Lagi Tren Pinjaman Online, Buat Kebutuhan atau Gaya Hidup?

Layanan pinjaman online (pinjol) bisa dilihat dari 2 sisi. Pertama, membantu memenuhi kebutuhan dikala sedang dalam kesusahan atau sisi kedua yang justru mendorong masyarakat memiliki gaya hidup baru yang lebih konsumtif.
Dari sisi pemenuhan kebutuhan, pinjol bisa membantu membiayai ketika sedang benar-benar kesulitan, untuk optimalisasi pembiayaan UMKM, meningkatkan layanan proses bisnis, mempermudah pembayaran transaksi dan membantu UMKM menyusun laporan keuangan dengan catatan bahwa pinjol yang legal.
Keberadaan pinjaman online ini menjadi polemik karena rendahnya literasi keuangan pada masyarakat Indonesia. Hal ini tentu berisiko membuat debitur pinjaman online untuk terjebak jeratan utang yang terlalu berat hingga tak mampu membayar cicilannya.
Banyak berita yang tersebar di media, yang menceritakan berbagai ancaman yang akan mengintai kalau sampai tidak mampu melunasi cicilan pinjaman online.
Namun, benar saja belakangan pinjaman online ini lebih dinilai sebagai suatu hal yang negatif, karena banyak yang ilegal. Efek dari pinjaman online ilegal bukan hanya bunganya yang besar. Namun bisa berdampak pada kehidupan peminjam termasuk rumah tangga yang berantakan hingga bunuh diri.

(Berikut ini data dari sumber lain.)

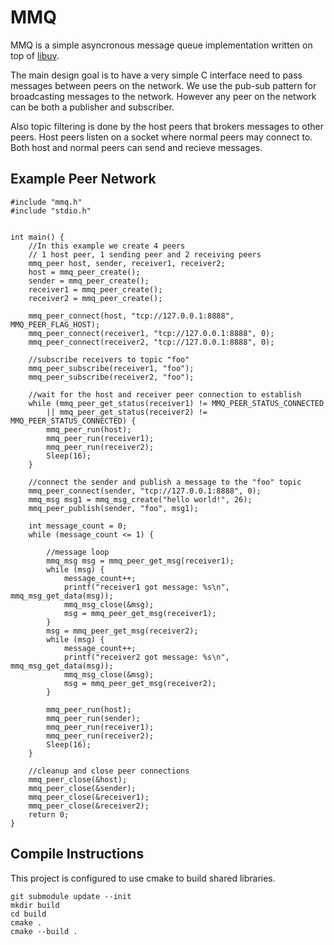 # MMQ

MMQ is a simple asyncronous message queue implementation written
on top of [libuv](https://github.com/joyent/libuv).

The main design goal is to have a very simple C interface need to
pass messages between peers on the network. We use the pub-sub 
pattern for broadcasting messages to the network. However any 
peer on the network can be both a publisher and subscriber.

Also topic filtering is done by the host peers that brokers 
messages to other peers. Host peers listen on a socket where
normal peers may connect to. Both host and normal peers can send
and recieve messages.

Example Peer Network
-----------------

    #include "mmq.h"
    #include "stdio.h"


    int main() {
        //In this example we create 4 peers
        // 1 host peer, 1 sending peer and 2 receiving peers
        mmq_peer host, sender, receiver1, receiver2;
        host = mmq_peer_create();
        sender = mmq_peer_create();
        receiver1 = mmq_peer_create();
        receiver2 = mmq_peer_create();

        mmq_peer_connect(host, "tcp://127.0.0.1:8888", MMQ_PEER_FLAG_HOST);
        mmq_peer_connect(receiver1, "tcp://127.0.0.1:8888", 0);
        mmq_peer_connect(receiver2, "tcp://127.0.0.1:8888", 0);

        //subscribe receivers to topic "foo"
        mmq_peer_subscribe(receiver1, "foo");
        mmq_peer_subscribe(receiver2, "foo");

        //wait for the host and receiver peer connection to establish
        while (mmq_peer_get_status(receiver1) != MMQ_PEER_STATUS_CONNECTED
            || mmq_peer_get_status(receiver2) != MMQ_PEER_STATUS_CONNECTED) {
            mmq_peer_run(host);
            mmq_peer_run(receiver1);
            mmq_peer_run(receiver2);
            Sleep(16);
        }

        //connect the sender and publish a message to the "foo" topic
        mmq_peer_connect(sender, "tcp://127.0.0.1:8888", 0);
        mmq_msg msg1 = mmq_msg_create("hello world!", 26);
        mmq_peer_publish(sender, "foo", msg1);

        int message_count = 0;
        while (message_count <= 1) {

            //message loop
            mmq_msg msg = mmq_peer_get_msg(receiver1);
            while (msg) {
                message_count++;
                printf("receiver1 got message: %s\n", mmq_msg_get_data(msg));
                mmq_msg_close(&msg);
                msg = mmq_peer_get_msg(receiver1);
            }
            msg = mmq_peer_get_msg(receiver2);
            while (msg) {
                message_count++;
                printf("receiver2 got message: %s\n", mmq_msg_get_data(msg));
                mmq_msg_close(&msg);
                msg = mmq_peer_get_msg(receiver2);
            }

            mmq_peer_run(host); 
            mmq_peer_run(sender); 
            mmq_peer_run(receiver1);
            mmq_peer_run(receiver2);
            Sleep(16);
        }

        //cleanup and close peer connections
        mmq_peer_close(&host);
        mmq_peer_close(&sender);
        mmq_peer_close(&receiver1);
        mmq_peer_close(&receiver2);
        return 0;
    }
        
Compile Instructions
--------------------

This project is configured to use cmake to build shared libraries.


    git submodule update --init
    mkdir build
    cd build
    cmake .
    cmake --build .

Ini terjadi karena peminjam tak mampu membayar. Pada akhirnya mereka memiliki dampak masalah yang jauh lebih besar.
Per September 2022, total kredit bermasalah Fintech P2P Lending mencapai Rp5,1 triliun atau lompat 125% secara tahunan (year on year/yoy). Jumlah itu terdiri atas Pinjaman Tidak Lancar senilai Rp3,6 triliun dan Pinjaman Macet senilai Rp1,5 triliun.
Peningkatan kredit bermasalah menyebabkan rasio Tingkat Keberhasilan Bayar 90 Hari (TKB90) Fintech P2P Lending melandai. Pada Agustus 2022, rasio TKB90 tercatat 97,11%.

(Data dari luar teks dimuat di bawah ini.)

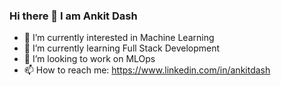 ### Hi there 👋 I am Ankit Dash
- 🔭 I’m currently interested in Machine Learning
- 🌱 I’m currently learning Full Stack Development
- 👯 I’m looking to work on MLOps
- 📫 How to reach me: https://www.linkedin.com/in/ankitdash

Nilainya sedikit turun menjadi 96,93% pada September 2022. Selaras dengan penurunan TKB90, Tingkat Wanprestasi/Kelalaian Penyelesaian Kewajiban 90 Hari (TWP90) juga naik ke 3,07% pada September 2022. Angka ini menjadi yang tertinggi sepanjang 2022, dan naik signifikan dari TWP90 September 2021 yang sebesar 1,9%.

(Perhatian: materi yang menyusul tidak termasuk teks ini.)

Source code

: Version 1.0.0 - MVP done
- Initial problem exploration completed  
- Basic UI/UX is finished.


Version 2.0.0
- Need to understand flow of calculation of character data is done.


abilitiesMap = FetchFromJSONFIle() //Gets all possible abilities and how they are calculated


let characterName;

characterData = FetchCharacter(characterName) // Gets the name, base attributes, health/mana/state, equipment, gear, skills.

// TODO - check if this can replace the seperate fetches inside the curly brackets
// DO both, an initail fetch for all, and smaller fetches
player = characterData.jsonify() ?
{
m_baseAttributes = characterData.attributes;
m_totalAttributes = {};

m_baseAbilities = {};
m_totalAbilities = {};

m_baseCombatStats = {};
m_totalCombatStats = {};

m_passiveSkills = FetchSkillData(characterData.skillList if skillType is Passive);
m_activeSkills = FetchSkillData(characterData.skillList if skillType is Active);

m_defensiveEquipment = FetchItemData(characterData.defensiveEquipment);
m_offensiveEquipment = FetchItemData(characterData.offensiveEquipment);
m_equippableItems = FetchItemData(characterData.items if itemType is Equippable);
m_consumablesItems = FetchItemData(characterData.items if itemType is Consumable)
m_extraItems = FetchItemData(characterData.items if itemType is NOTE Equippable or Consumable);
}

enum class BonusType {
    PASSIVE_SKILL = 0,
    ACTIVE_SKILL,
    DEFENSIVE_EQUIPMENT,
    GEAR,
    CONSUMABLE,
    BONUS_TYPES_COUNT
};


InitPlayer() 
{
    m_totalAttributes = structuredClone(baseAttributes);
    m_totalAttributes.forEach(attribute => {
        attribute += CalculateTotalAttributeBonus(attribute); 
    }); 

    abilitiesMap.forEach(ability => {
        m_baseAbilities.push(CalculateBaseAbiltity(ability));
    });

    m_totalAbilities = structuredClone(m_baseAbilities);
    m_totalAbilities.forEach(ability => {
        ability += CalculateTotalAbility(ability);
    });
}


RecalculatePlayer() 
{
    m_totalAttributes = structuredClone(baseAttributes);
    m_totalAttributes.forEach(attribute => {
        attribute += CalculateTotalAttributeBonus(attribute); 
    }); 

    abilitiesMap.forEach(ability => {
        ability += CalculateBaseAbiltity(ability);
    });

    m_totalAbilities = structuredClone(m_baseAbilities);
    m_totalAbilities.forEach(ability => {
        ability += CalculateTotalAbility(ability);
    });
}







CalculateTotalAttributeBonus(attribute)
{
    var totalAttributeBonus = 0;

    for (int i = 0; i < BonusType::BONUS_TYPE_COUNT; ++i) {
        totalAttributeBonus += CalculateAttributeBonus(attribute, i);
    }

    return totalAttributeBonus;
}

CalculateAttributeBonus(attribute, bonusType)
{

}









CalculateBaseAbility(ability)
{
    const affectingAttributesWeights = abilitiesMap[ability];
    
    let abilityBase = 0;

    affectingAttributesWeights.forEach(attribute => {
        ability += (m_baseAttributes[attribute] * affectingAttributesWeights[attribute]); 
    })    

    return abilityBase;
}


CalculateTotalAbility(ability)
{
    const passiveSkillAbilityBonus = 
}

TWP90 adalah ukuran tingkat wanprestasi kegagalan pembayaran kewajiban yang diperjanjikan dengan kemoloran 90 hari sejak tanggal jatuh tempo. Indikator ini mirip seperti rasio NPL yang biasa digunakan oleh perbankan.
Secara keseluruhan, industri Fintech P2P Lending di Indonesia mencatat rugi bersih senilai Rp141,2 miliar pada September 2022. Tahun lalu, industri ini mampu mencetak laba Rp203 miliar.
Kerugian terjadi meski pendapatan pelaku Fintech P2P Lending justru melesat 72% (yoy), dari Rp3,6 triliun menjadi Rp6,3 triliun. Artinya, kinerja penyaluran kredit tidaklah terkendala. Yang bermasalah adalah penagihan utang (collection).